(Rendered images with source text)
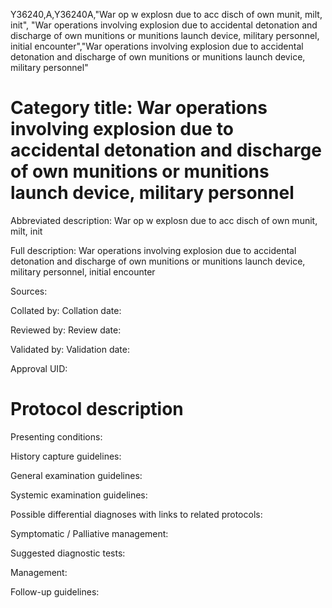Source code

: Y36240,A,Y36240A,"War op w explosn due to acc disch of own munit, milt, init", "War operations involving explosion due to accidental detonation and discharge of own munitions or munitions launch device, military personnel, initial encounter","War operations involving explosion due to accidental detonation and discharge of own munitions or munitions launch device, military personnel"
# Category title: War operations involving explosion due to accidental detonation and discharge of own munitions or munitions launch device, military personnel

Abbreviated description: War op w explosn due to acc disch of own munit, milt, init

Full description: War operations involving explosion due to accidental detonation and discharge of own munitions or munitions launch device, military personnel, initial encounter

Sources:

Collated by:
Collation date:

Reviewed by:
Review date:

Validated by:
Validation date:

Approval UID:

# Protocol description

Presenting conditions:

History capture guidelines:

General examination guidelines:

Systemic examination guidelines:

Possible differential diagnoses with links to related protocols:

Symptomatic / Palliative management:

Suggested diagnostic tests:

Management:

Follow-up guidelines:
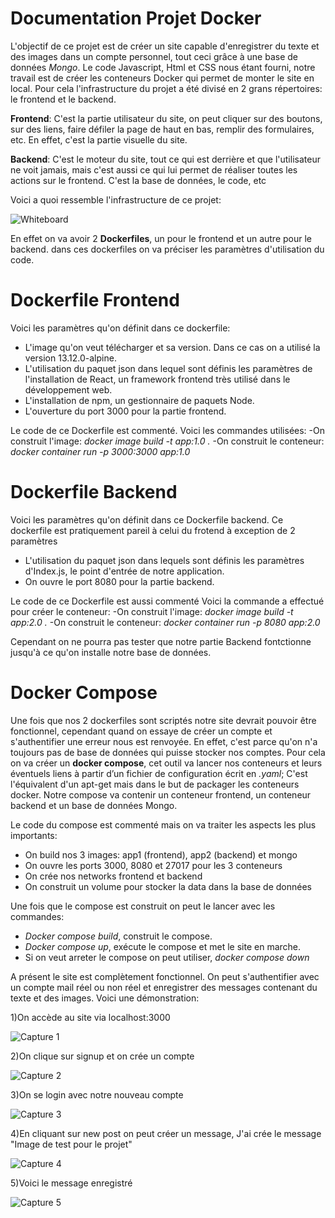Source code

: # Documentation Projet Docker

L'objectif de ce projet est de créer un site capable d'enregistrer du texte et des images dans un compte personnel, tout ceci grâce à une base de données *Mongo*. Le code Javascript, Html et CSS nous étant fourni, notre travail est de créer les conteneurs Docker qui permet de monter le site en local.
Pour cela l'infrastructure du projet a été divisé en 2 grans répertoires: le frontend et le backend.

**Frontend**: C'est la partie utilisateur du site, on peut cliquer sur des boutons, sur des liens, faire défiler la page de haut en bas, remplir des formulaires, etc. En effet, c'est la partie visuelle du site.

**Backend**: C'est le moteur du site, tout ce qui est derrière et que l'utilisateur ne voit jamais, mais c'est aussi ce qui lui permet de réaliser toutes les actions sur le frontend. C'est la base de données, le code, etc

Voici a quoi ressemble l'infrastructure de ce projet:

![Whiteboard](https://user-images.githubusercontent.com/82510284/154841435-11010883-39e4-41e2-ba98-8a88e551868f.png)

En effet on va avoir 2 **Dockerfiles**, un pour le frontend et un autre pour le backend. dans ces dockerfiles on va préciser les paramètres d'utilisation du code.

# Dockerfile Frontend
Voici les paramètres qu'on définit dans ce dockerfile:

- L'image qu'on veut télécharger et sa version. Dans ce cas on a utilisé la version 13.12.0-alpine.
- L'utilisation du paquet json dans lequel sont définis les paramètres de l'installation de React, un framework frontend très utilisé dans le développement web.
- L'installation de npm, un gestionnaire de paquets Node.
- L'ouverture du port 3000 pour la partie frontend.

Le code de ce Dockerfile est commenté. 
Voici les commandes utilisées:
-On construit l'image: *docker image build -t app:1.0 .*
-On construit le conteneur: *docker container run -p 3000:3000 app:1.0*

# Dockerfile Backend
Voici les paramètres qu'on définit dans ce Dockerfile backend.
Ce dockerfile est pratiquement pareil à celui du frotend à exception de 2 paramètres

- L'utilisation du paquet json dans lequels sont définis les paramètres d'Index.js, le point d'entrée de notre application.
- On ouvre le port 8080 pour la partie backend.

Le code de ce Dockerfile est aussi commenté
Voici la commande a effectué pour créer le conteneur:
-On construit l'image: *docker image build -t app:2.0 .*
-On construit le conteneur: *docker container run -p 8080 app:2.0*

Cependant on ne pourra pas tester que notre partie Backend fontctionne jusqu'à ce qu'on installe notre base de données.

# Docker Compose

Une fois que nos 2 dockerfiles sont scriptés notre site devrait pouvoir être fonctionnel, cependant quand on essaye de créer un compte et s'authentifier une erreur nous est renvoyée. 
En effet, c'est parce qu'on n'a toujours pas de base de données qui puisse stocker nos comptes. Pour cela on va créer un **docker compose**, cet outil va lancer nos conteneurs et leurs éventuels liens à partir d’un fichier de configuration écrit en *.yaml*; C'est l'équivalent d'un apt-get mais dans le but  de packager les conteneurs docker.
Notre compose va contenir un conteneur frontend, un conteneur backend et un base de données Mongo.

Le code du compose est commenté mais on va traiter les aspects les plus importants:

- On build nos 3 images: app1 (frontend), app2 (backend) et mongo
- On ouvre les ports 3000, 8080 et 27017 pour les 3 conteneurs
- On crée nos networks frontend et backend
- On construit un volume pour stocker la data dans la base de données

Une fois que le compose est construit on peut le lancer avec les commandes:
- *Docker compose build*, construit le compose.
- *Docker compose up*, exécute le compose et met le site en marche.
- Si on veut arreter le compose on peut utiliser, *docker compose down* 

A présent le site est complètement fonctionnel. On peut s'authentifier avec un compte mail réel ou non réel et enregistrer des messages contenant du texte et des images.
Voici une démonstration:

1)On accède au site via localhost:3000

![Capture 1](https://user-images.githubusercontent.com/82510284/154842319-50304679-ec10-4795-bf65-8b6623d7989f.PNG)

2)On clique sur signup et on crée un compte

![Capture 2](https://user-images.githubusercontent.com/82510284/154842400-7d844dc0-2471-48b7-a037-b50808e02c3c.PNG)

3)On se login avec notre nouveau compte

![Capture 3](https://user-images.githubusercontent.com/82510284/154842438-416d47b6-a07a-4363-9291-c8b97adc531b.PNG)

4)En cliquant sur new post on peut créer un message, J'ai crée le message "Image de test pour le projet"

![Capture 4](https://user-images.githubusercontent.com/82510284/154842503-8c1c760a-b137-4644-a2b4-67524a418097.PNG)

5)Voici le message enregistré

![Capture 5](https://user-images.githubusercontent.com/82510284/154842538-73047236-901f-425f-b3f7-e62c79f10569.PNG)






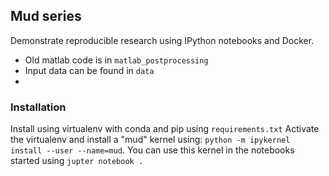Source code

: ## Mud series

Demonstrate reproducible research using IPython notebooks and Docker.

 - Old matlab code is in `matlab_postprocessing`
 - Input data can be found in `data`
 - 

### Installation
Install using virtualenv with conda and pip using `requirements.txt`
Activate the virtualenv and install a "mud" kernel using: `python -m ipykernel install --user --name=mud`. You can use this kernel in the notebooks started using `jupter notebook .`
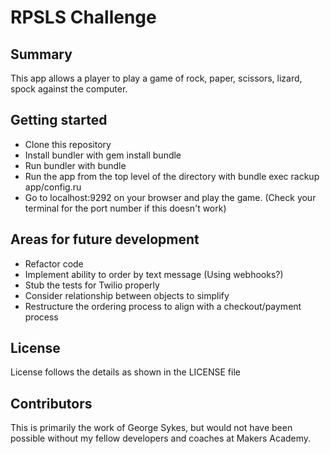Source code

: RPSLS Challenge
==================

Summary
-------

This app allows a player to play a game of rock, paper, scissors, lizard, spock against the computer.

Getting started
---------------

* Clone this repository
* Install bundler with gem install bundle
* Run bundler with bundle
* Run the app from the top level of the directory with bundle exec rackup app/config.ru
* Go to localhost:9292 on your browser and play the game. (Check your terminal for the port number if this doesn't work)

Areas for future development
-----------------------------

* Refactor code
* Implement ability to order by text message (Using webhooks?)
* Stub the tests for Twilio properly
* Consider relationship between objects to simplify
* Restructure the ordering process to align with a checkout/payment process

License
-------
License follows the details as shown in the LICENSE file

Contributors
------------
This is primarily the work of George Sykes, but would not have been possible without my fellow developers and coaches at Makers Academy.
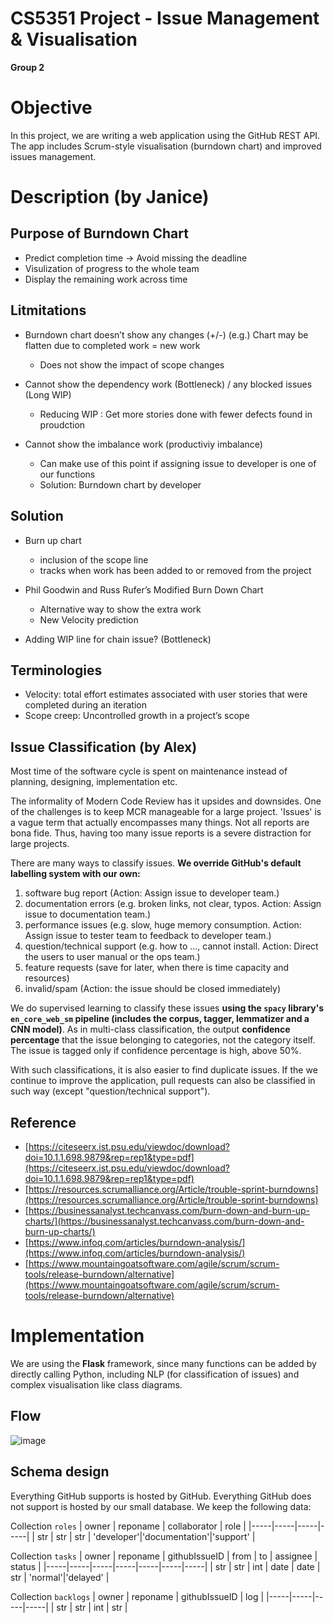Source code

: # CS5351 Project - Issue Management & Visualisation
**Group 2**

# Objective
In this project, we are writing a web application using the GitHub REST API. The app includes Scrum-style visualisation (burndown chart) and improved issues management.

# Description (by Janice)
## Purpose of Burndown Chart
* Predict completion time -> Avoid missing the deadline 
* Visulization of progress to the whole team
* Display the remaining work across time
 
## Litmitations

* Burndown chart doesn’t show any changes (+/-) (e.g.) Chart may be flatten due to completed work = new work
	- Does not show the impact of scope changes
 
* Cannot show the dependency work (Bottleneck) / any blocked issues (Long WIP) 
	- Reducing WIP : Get more stories done with fewer defects found in proudction 
 
* Cannot show the imbalance work (productiviy imbalance) 
	- Can make use of this point if assigning issue to developer is one of our functions 
	- Solution: Burndown chart by developer 
 
## Solution
 
* Burn up chart
	- inclusion of the scope line 
	- tracks when work has been added to or removed from the project 

* Phil Goodwin and Russ Rufer’s Modified Burn Down Chart
	- Alternative way to show the extra work 
	- New Velocity prediction 
 
* Adding WIP line for chain issue? (Bottleneck)
 
## Terminologies

* Velocity: total effort estimates associated with user stories that were completed during an iteration 
* Scope creep: Uncontrolled growth in a project’s scope

## Issue Classification (by Alex)
Most time of the software cycle is spent on maintenance instead of planning, designing, implementation etc.

The informality of Modern Code Review has it upsides and downsides. One of the challenges is to keep MCR manageable for a large project. 'Issues' is a vague term that actually encompasses many things. Not all reports are bona fide. Thus, having too many issue reports is a severe distraction for large projects.

There are many ways to classify issues. **We override GitHub's default labelling system with our own:**

 1. software bug report (Action: Assign issue to developer team.)
 2. documentation errors (e.g. broken links, not clear, typos. Action: Assign issue to documentation team.)
 3. performance issues (e.g. slow, huge memory consumption. Action: Assign issue to tester team to feedback to developer team.)
 4. question/technical support (e.g. how to ..., cannot install. Action: Direct the users to user manual or the ops team.)
 5. feature requests (save for later, when there is time capacity and resources)
 6. invalid/spam (Action: the issue should be closed immediately)

We do supervised learning to classify these issues **using the `spacy` library's `en_core_web_sm` pipeline (includes the corpus, tagger, lemmatizer and a CNN model)**. As in multi-class classification, the output **confidence percentage** that the issue belonging to categories, not the category itself. The issue is tagged only if confidence percentage is high, above 50%.

With such classifications, it is also easier to find duplicate issues. If the we continue to improve the application, pull requests can also be classified in such way (except "question/technical support").

## Reference
* [https://citeseerx.ist.psu.edu/viewdoc/download?doi=10.1.1.698.9879&rep=rep1&type=pdf](https://citeseerx.ist.psu.edu/viewdoc/download?doi=10.1.1.698.9879&rep=rep1&type=pdf) 
* [https://resources.scrumalliance.org/Article/trouble-sprint-burndowns](https://resources.scrumalliance.org/Article/trouble-sprint-burndowns) 
* [https://businessanalyst.techcanvass.com/burn-down-and-burn-up-charts/](https://businessanalyst.techcanvass.com/burn-down-and-burn-up-charts/) 
* [https://www.infoq.com/articles/burndown-analysis/](https://www.infoq.com/articles/burndown-analysis/)
* [https://www.mountaingoatsoftware.com/agile/scrum/scrum-tools/release-burndown/alternative](https://www.mountaingoatsoftware.com/agile/scrum/scrum-tools/release-burndown/alternative)

# Implementation
We are using the **Flask** framework, since many functions can be added by directly calling Python, including NLP (for classification of issues) and complex visualisation like class diagrams.

## Flow
![image](https://user-images.githubusercontent.com/9071916/137674320-6294ccd5-51dc-46df-b276-46dc15244f1c.png)

## Schema design
Everything GitHub supports is hosted by GitHub. Everything GitHub does not support is hosted by our small database. We keep the following data:

Collection `roles`
| owner | reponame | collaborator | role |
|-----|-----|-----|-----|
| str | str | str | 'developer'\|'documentation'\|'support' |

Collection `tasks`
| owner | reponame | githubIssueID | from | to | assignee | status |
|-----|-----|-----|-----|-----|-----|-----|
| str | str | int | date | date | str | 'normal'\|'delayed' |

Collection `backlogs`
| owner | reponame | githubIssueID | log |
|-----|-----|-----|-----|
| str | str | int | str |
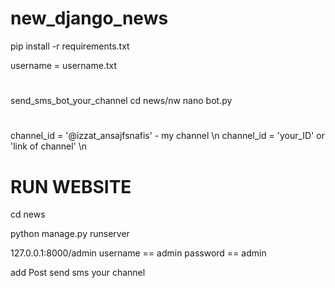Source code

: # new_django_news
 
pip install -r requirements.txt


username = username.txt

#
send_sms_bot_your_channel
cd news/nw
nano bot.py
#
channel_id = '@izzat_ansajfsnafis' - my channel \n
channel_id = 'your_ID' or 'link of channel'  \n



# RUN WEBSITE
cd news

python manage.py runserver

127.0.0.1:8000/admin 
username == admin 
password == admin


add Post
send sms your channel 

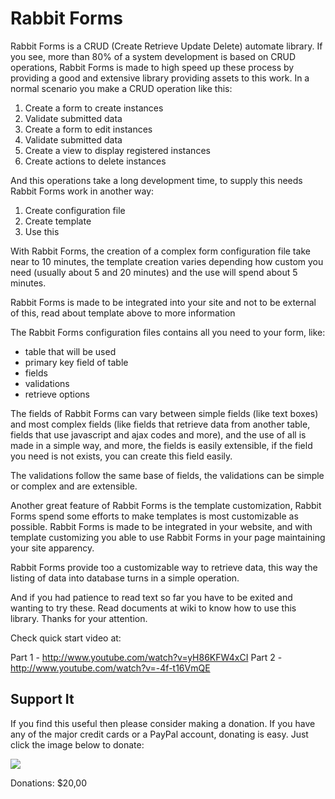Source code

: # Rabbit Forms #

Rabbit Forms is a CRUD (Create Retrieve Update Delete) automate library. If you see, more than 80% of a system development is based on CRUD operations, Rabbit Forms is made to high speed up these process by providing a good and extensive library providing assets to this work. In a normal scenario you make a CRUD operation like this:

  1. Create a form to create instances
  1. Validate submitted data
  1. Create a form to edit instances
  1. Validate submitted data
  1. Create a view to display registered instances
  1. Create actions to delete instances

And this operations take a long development time, to supply this needs Rabbit Forms work in another way:

  1. Create configuration file
  1. Create template
  1. Use this

With Rabbit Forms, the creation of a complex form configuration file take near to 10 minutes, the template creation varies depending how custom you need (usually about 5 and 20 minutes) and the use will spend about 5 minutes.

Rabbit Forms is made to be integrated into your site and not to be external of this, read about template above to more information

The Rabbit Forms configuration files contains all you need to your form, like:

  * table that will be used
  * primary key field of table
  * fields
  * validations
  * retrieve options

The fields of Rabbit Forms can vary between simple fields (like text boxes) and most complex fields (like fields that retrieve data from another table, fields that use javascript and ajax codes and more), and the use of all is made in a simple way, and more, the fields is easily extensible, if the field you need is not exists, you can create this field easily.

The validations follow the same base of fields, the validations can be simple or complex and are extensible.

Another great feature of Rabbit Forms is the template customization, Rabbit Forms spend some efforts to make templates is most customizable as possible. Rabbit Forms is made to be integrated in your website, and with template customizing you able to use Rabbit Forms in your page maintaining your site apparency.

Rabbit Forms provide too a customizable way to retrieve data, this way the listing of data into database turns in a simple operation.

And if you had patience to read text so far you have to be exited and wanting to try these. Read documents at wiki to know how to use this library. Thanks for your attention.

Check quick start video at:

Part 1 - http://www.youtube.com/watch?v=yH86KFW4xCI
Part 2 - http://www.youtube.com/watch?v=-4f-t16VmQE

## Support It ##

If you find this useful then please consider making a donation. If you have any of the major credit cards or a PayPal account, donating is easy. Just click the image below to donate:

[![](https://www.paypal.com/en_US/i/bnr/horizontal_solution_PP.gif)](https://www.paypal.com/cgi-bin/webscr?cmd=_donations&business=wilkerlucio%40gmail%2ecom&item_name=Rabbit%20Forms%20Donation&no_shipping=0&no_note=1&tax=0&currency_code=USD&lc=US&bn=PP%2dDonationsBF&charset=UTF%2d8)

Donations: $20,00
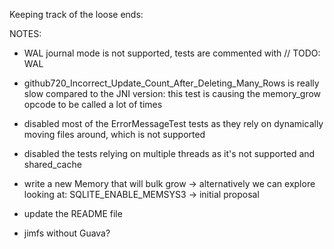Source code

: Keeping track of the loose ends:

NOTES:
- WAL journal mode is not supported, tests are commented with // TODO: WAL
- github720_Incorrect_Update_Count_After_Deleting_Many_Rows is really slow compared to the JNI version: this test is causing the memory_grow opcode to be called a lot of times
- disabled most of the ErrorMessageTest tests as they rely on dynamically moving files around, which is not supported
- disabled the tests relying on multiple threads as it's not supported and shared_cache

- write a new Memory that will bulk grow -> alternatively we can explore looking at: SQLITE_ENABLE_MEMSYS3 -> initial proposal
- update the README file
- jimfs without Guava?

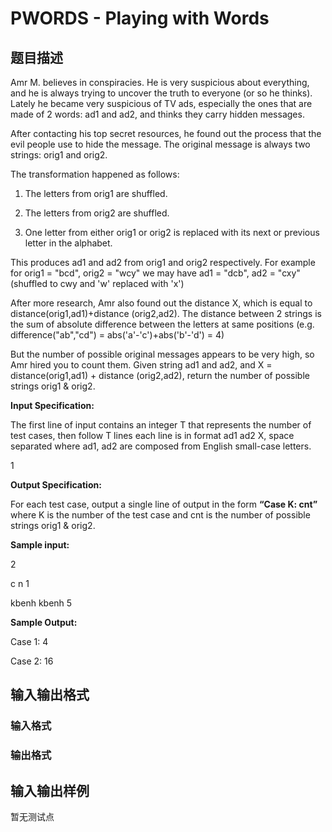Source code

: # PWORDS - Playing with Words

## 题目描述

Amr M. believes in conspiracies. He is very suspicious about everything, and he is always trying to uncover the truth to everyone (or so he thinks). Lately he became very suspicious of TV ads, especially the ones that are made of 2 words: ad1 and ad2, and thinks they carry hidden messages.

After contacting his top secret resources, he found out the process that the evil people use to hide the message. The original message is always two strings: orig1 and orig2.

The transformation happened as follows:

1. The letters from orig1 are shuffled.

2. The letters from orig2 are shuffled.

3. One letter from either orig1 or orig2 is replaced with its next or previous letter in the alphabet.

This produces ad1 and ad2 from orig1 and orig2 respectively. For example for orig1 = "bcd", orig2 = "wcy" we may have ad1 = "dcb", ad2 = "cxy" (shuffled to cwy and 'w' replaced with 'x')

After more research, Amr also found out the distance X, which is equal to distance(orig1,ad1)+distance (orig2,ad2). The distance between 2 strings is the sum of absolute difference between the letters at same positions (e.g. difference("ab","cd") = abs('a'-'c')+abs('b'-'d') = 4)

But the number of possible original messages appears to be very high, so Amr hired you to count them. Given string ad1 and ad2, and X = distance(orig1,ad1) + distance (orig2,ad2), return the number of possible strings orig1 & orig2.

**Input Specification:**

The first line of input contains an integer T that represents the number of test cases, then follow T lines each line is in format ad1 ad2 X, space separated where ad1, ad2 are composed from English small-case letters.

1

**Output Specification:**

For each test case, output a single line of output in the form **“Case K: cnt”** where K is the number of the test case and cnt is the number of possible strings orig1 & orig2.

**Sample input:**

2

c n 1

kbenh kbenh 5

**Sample Output:**

Case 1: 4

Case 2: 16

## 输入输出格式

### 输入格式

### 输出格式

## 输入输出样例

暂无测试点

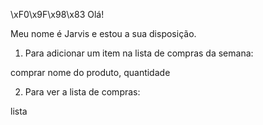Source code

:\xF0\x9F\x98\x83 Olá!

Meu nome é Jarvis e estou a sua disposição.

1) Para adicionar um item na lista de compras da semana:

comprar nome do produto, quantidade

2) Para ver a lista de compras:

lista
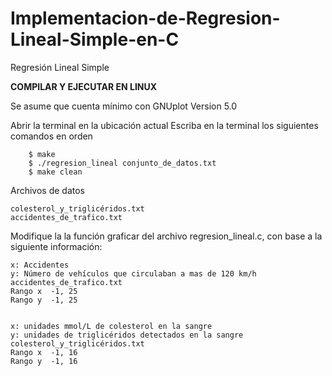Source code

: # Implementacion-de-Regresion-Lineal-Simple-en-C
Regresión Lineal Simple

**COMPILAR Y EJECUTAR EN LINUX**

Se asume que cuenta mínimo con GNUplot Version 5.0

Abrir la terminal en la ubicación actual
	Escriba en la terminal los siguientes comandos en orden

		$ make
		$ ./regresion_lineal conjunto_de_datos.txt
		$ make clean

Archivos de datos
	
	colesterol_y_triglicéridos.txt
	accidentes_de_trafico.txt

Modifique la la función graficar del archivo regresion_lineal.c,
	con base a la siguiente información:

	x: Accidentes
	y: Número de vehículos que circulaban a mas de 120 km/h
	accidentes_de_trafico.txt
	Rango x  -1, 25
	Rango y  -1, 25


	x: unidades mmol/L de colesterol en la sangre
	y: unidades de triglicéridos detectados en la sangre
	colesterol_y_triglicéridos.txt
	Rango x  -1, 16
	Rango y  -1, 16
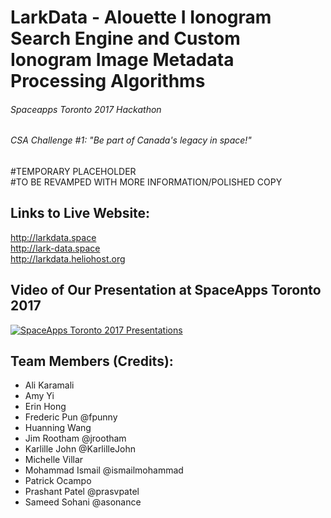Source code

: # LarkData - Alouette I Ionogram Search Engine and Custom Ionogram Image Metadata Processing Algorithms
###### Spaceapps Toronto 2017 Hackathon
###### CSA Challenge #1: "Be part of Canada's legacy in space!"

#TEMPORARY PLACEHOLDER<br />
#TO BE REVAMPED WITH MORE INFORMATION/POLISHED COPY<br />

## Links to Live Website:
http://larkdata.space<br />
http://lark-data.space<br />
http://larkdata.heliohost.org<br />

## Video of Our Presentation at SpaceApps Toronto 2017
[![SpaceApps Toronto 2017 Presentations](http://i.imgur.com/wxEdpt9.png)](https://www.youtube.com/watch?v=U5yd2ZN50Yk&feature=youtu.be&t=1h31m35s "SpaceApps Toronto 2017 Presentations")

## Team Members (Credits):
* Ali Karamali<br />
* Amy Yi<br />
* Erin Hong<br />
* Frederic Pun @fpunny<br />
* Huanning Wang<br />
* Jim Rootham @jrootham<br />
* Karlille John @KarlilleJohn<br />
* Michelle Villar<br />
* Mohammad Ismail @ismailmohammad<br />
* Patrick Ocampo<br />
* Prashant Patel @prasvpatel<br />
* Sameed Sohani @asonance<br />
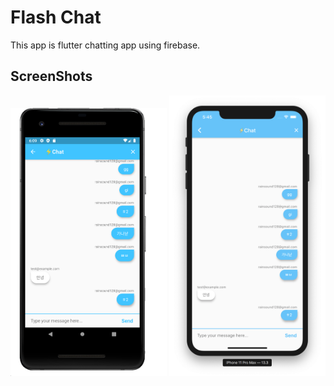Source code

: # Flash Chat

This app is flutter chatting app using firebase.

## ScreenShots

<img src="./assets/images/android.png" width="250"> <img src="./assets/images/iOS.png" width="250">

Task prompt >> Which of the lines above include the word "authentifier"? List those lines.

Completed exercise >>
Une fois que nos 2 dockerfiles sont scriptés notre site devrait pouvoir être fonctionnel, cependant quand on essaye de créer un compte et s'authentifier une erreur nous est renvoyée. 
A présent le site est complètement fonctionnel. On peut s'authentifier avec un compte mail réel ou non réel et enregistrer des messages contenant du texte et des images.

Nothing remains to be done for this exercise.